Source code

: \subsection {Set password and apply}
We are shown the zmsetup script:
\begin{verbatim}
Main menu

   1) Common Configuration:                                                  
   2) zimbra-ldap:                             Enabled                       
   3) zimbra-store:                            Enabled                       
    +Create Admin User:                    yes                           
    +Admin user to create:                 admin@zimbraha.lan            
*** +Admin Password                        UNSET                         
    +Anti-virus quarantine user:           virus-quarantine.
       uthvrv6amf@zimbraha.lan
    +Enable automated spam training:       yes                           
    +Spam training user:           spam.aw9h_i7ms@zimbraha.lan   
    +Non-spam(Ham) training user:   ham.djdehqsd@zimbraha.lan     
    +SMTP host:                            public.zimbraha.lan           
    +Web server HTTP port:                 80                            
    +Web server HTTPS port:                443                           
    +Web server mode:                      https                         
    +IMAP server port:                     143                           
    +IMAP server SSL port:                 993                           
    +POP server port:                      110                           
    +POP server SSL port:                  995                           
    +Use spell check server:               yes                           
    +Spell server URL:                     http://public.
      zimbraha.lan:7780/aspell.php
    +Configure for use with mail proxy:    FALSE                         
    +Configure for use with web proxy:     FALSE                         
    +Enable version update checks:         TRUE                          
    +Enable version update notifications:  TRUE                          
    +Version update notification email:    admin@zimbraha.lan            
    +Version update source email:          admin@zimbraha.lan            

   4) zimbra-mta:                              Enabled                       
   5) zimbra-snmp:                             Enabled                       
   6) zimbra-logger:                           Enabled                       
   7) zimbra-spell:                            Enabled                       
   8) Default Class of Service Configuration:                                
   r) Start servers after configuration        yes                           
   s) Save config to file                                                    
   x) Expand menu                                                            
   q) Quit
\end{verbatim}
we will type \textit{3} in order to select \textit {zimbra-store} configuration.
_ _ _ _
Throughout the records above, find the lines in which the word "email" appears and return them.

ANSWER SPACE.
    +Version update notification email:    admin@zimbraha.lan            
    +Version update source email:          admin@zimbraha.lan            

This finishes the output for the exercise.